▶ Directions
Beginning with the opening line, set down each line of the material below exactly, stopping once the line with "Position = 0" is done.

▶ Information

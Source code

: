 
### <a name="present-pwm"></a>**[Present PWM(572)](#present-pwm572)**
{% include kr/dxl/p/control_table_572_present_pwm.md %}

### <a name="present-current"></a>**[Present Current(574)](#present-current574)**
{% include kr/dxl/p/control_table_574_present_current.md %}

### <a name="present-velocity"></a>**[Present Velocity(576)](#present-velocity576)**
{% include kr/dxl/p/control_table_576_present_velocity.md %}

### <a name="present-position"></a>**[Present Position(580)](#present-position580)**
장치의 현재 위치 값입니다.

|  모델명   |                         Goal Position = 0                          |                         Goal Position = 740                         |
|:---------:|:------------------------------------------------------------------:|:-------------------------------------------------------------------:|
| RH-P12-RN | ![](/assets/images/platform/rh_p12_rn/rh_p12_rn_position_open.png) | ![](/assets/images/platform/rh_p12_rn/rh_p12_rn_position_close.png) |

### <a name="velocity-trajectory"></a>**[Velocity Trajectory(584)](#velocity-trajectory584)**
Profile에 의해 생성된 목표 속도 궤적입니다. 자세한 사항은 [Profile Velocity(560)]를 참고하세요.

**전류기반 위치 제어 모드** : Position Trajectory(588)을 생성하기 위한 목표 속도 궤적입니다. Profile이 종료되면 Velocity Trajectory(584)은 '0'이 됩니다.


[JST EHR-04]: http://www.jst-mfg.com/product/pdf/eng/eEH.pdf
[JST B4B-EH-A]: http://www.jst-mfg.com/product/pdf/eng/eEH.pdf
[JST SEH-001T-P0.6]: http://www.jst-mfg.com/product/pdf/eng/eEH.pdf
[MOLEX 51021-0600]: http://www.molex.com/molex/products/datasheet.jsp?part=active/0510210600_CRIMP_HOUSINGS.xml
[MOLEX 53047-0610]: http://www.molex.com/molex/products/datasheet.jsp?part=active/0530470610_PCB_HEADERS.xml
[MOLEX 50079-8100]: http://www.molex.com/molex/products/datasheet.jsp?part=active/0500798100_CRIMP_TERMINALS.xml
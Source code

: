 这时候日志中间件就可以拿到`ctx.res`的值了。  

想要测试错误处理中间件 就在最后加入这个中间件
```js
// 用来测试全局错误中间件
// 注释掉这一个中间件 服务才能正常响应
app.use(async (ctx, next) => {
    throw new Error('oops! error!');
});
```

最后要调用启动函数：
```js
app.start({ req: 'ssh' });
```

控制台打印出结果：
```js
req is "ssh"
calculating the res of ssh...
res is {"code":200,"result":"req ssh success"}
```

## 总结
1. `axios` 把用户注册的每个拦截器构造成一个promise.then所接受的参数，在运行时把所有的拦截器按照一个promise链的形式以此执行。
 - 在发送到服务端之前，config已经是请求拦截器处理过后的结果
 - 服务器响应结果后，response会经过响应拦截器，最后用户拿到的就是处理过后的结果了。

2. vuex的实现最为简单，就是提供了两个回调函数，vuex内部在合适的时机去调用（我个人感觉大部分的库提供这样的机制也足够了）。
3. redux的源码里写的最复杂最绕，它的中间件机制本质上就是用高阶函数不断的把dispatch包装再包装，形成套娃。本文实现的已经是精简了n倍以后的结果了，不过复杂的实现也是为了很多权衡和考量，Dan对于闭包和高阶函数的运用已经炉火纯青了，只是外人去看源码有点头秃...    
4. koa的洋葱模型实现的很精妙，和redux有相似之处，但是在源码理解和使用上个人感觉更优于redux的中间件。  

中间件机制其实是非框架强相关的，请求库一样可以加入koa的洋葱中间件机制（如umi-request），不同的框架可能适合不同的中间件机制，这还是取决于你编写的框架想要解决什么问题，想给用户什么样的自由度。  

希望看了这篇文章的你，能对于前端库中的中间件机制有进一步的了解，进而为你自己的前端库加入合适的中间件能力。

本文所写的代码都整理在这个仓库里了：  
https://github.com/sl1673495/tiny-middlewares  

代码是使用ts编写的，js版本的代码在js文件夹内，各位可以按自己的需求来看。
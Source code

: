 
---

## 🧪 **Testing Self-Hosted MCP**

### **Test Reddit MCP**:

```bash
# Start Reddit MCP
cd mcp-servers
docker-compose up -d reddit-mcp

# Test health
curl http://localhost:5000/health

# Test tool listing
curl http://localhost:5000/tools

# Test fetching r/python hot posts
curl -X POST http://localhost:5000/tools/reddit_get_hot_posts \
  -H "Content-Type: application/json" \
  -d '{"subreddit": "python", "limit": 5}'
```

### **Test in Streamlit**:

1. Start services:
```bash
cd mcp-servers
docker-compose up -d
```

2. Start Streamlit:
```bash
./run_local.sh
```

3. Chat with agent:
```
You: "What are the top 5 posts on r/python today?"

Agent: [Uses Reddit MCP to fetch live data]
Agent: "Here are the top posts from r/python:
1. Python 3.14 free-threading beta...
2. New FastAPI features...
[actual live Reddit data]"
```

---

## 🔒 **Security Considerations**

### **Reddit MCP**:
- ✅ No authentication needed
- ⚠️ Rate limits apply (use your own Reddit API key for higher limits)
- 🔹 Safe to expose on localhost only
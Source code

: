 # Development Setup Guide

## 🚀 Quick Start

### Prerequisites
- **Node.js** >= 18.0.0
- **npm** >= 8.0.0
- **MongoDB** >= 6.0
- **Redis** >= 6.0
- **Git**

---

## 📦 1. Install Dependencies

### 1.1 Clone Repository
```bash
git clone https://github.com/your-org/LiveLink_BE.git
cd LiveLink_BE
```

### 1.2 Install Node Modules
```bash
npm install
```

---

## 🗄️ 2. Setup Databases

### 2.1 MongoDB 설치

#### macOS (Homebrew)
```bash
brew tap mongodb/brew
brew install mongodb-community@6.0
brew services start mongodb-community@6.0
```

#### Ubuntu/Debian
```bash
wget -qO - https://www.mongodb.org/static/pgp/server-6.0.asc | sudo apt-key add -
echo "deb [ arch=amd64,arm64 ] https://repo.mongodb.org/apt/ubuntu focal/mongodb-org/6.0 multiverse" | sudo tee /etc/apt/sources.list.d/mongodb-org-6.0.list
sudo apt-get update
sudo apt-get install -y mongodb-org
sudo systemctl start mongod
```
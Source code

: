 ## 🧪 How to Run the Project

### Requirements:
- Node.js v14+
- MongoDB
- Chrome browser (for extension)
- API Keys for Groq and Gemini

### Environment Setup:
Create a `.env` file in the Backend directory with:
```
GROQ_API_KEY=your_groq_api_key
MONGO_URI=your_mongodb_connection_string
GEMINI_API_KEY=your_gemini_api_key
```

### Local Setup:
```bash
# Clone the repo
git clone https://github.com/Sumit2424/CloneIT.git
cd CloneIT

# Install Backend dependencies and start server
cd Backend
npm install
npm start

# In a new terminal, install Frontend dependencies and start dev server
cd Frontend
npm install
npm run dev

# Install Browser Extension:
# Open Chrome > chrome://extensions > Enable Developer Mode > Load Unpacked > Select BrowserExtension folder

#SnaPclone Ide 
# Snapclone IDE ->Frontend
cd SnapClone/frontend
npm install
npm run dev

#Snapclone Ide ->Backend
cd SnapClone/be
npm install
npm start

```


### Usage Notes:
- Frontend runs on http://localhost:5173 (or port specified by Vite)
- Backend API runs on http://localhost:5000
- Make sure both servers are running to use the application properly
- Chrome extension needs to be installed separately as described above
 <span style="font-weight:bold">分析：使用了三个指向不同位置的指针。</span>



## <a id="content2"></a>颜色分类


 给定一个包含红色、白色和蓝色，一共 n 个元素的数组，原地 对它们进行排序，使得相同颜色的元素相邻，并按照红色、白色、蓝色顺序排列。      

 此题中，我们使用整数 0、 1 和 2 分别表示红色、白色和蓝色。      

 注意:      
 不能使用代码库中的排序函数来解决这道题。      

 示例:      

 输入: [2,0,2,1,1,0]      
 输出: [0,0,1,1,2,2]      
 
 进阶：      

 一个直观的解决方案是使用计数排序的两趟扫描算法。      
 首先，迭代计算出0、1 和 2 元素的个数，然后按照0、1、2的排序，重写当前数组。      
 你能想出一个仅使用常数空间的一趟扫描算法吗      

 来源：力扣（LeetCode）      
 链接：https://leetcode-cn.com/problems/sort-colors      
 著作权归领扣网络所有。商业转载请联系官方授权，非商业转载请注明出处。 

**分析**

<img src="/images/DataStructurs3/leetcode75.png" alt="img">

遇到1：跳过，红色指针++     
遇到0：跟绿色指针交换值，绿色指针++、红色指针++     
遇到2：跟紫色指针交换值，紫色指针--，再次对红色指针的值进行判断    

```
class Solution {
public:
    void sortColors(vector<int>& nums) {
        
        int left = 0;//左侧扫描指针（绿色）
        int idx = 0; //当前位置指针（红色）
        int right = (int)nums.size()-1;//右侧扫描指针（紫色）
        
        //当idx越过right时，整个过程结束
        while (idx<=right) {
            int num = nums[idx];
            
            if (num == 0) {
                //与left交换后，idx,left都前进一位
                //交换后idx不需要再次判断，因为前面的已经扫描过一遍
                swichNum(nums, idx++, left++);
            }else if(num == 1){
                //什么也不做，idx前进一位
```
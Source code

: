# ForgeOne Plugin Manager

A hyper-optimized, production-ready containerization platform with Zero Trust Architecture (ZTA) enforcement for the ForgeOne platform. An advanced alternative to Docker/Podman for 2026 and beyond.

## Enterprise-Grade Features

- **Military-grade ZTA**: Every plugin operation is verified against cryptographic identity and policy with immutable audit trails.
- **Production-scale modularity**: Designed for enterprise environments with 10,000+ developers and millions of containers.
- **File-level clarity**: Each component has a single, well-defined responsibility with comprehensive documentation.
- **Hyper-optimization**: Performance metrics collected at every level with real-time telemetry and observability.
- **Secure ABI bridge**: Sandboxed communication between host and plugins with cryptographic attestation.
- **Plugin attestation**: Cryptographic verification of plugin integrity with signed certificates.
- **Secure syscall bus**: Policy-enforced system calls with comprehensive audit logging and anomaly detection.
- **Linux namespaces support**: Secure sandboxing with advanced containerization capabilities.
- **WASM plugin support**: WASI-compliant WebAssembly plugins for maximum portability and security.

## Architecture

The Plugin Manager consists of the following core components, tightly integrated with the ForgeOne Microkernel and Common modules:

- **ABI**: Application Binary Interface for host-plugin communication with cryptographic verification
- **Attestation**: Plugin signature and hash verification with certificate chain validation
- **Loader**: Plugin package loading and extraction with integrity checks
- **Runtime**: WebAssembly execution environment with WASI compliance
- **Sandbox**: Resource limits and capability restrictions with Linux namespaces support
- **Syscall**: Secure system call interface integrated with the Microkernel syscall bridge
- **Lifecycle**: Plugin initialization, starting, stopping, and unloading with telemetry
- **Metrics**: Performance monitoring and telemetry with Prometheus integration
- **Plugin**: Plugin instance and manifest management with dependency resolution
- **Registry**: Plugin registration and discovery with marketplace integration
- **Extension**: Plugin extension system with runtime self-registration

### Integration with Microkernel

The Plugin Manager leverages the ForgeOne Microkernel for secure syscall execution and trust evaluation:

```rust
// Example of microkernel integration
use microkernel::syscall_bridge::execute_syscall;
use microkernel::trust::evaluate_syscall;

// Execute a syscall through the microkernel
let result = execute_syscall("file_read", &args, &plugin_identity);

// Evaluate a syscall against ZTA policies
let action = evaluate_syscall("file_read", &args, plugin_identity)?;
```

▶ Solved problem
Source code

: 
### <a name="present-pwm"></a>**[Present PWM(572)](#present-pwm572)**
{% include kr/dxl/p/control_table_572_present_pwm.md %}

### <a name="present-current"></a>**[Present Current(574)](#present-current574)**
{% include kr/dxl/p/control_table_574_present_current.md %}

### <a name="present-velocity"></a>**[Present Velocity(576)](#present-velocity576)**
{% include kr/dxl/p/control_table_576_present_velocity.md %}

### <a name="present-position"></a>**[Present Position(580)](#present-position580)**
장치의 현재 위치 값입니다.

|  모델명   |                         Goal Position = 0                          |                         Goal Position = 740                         |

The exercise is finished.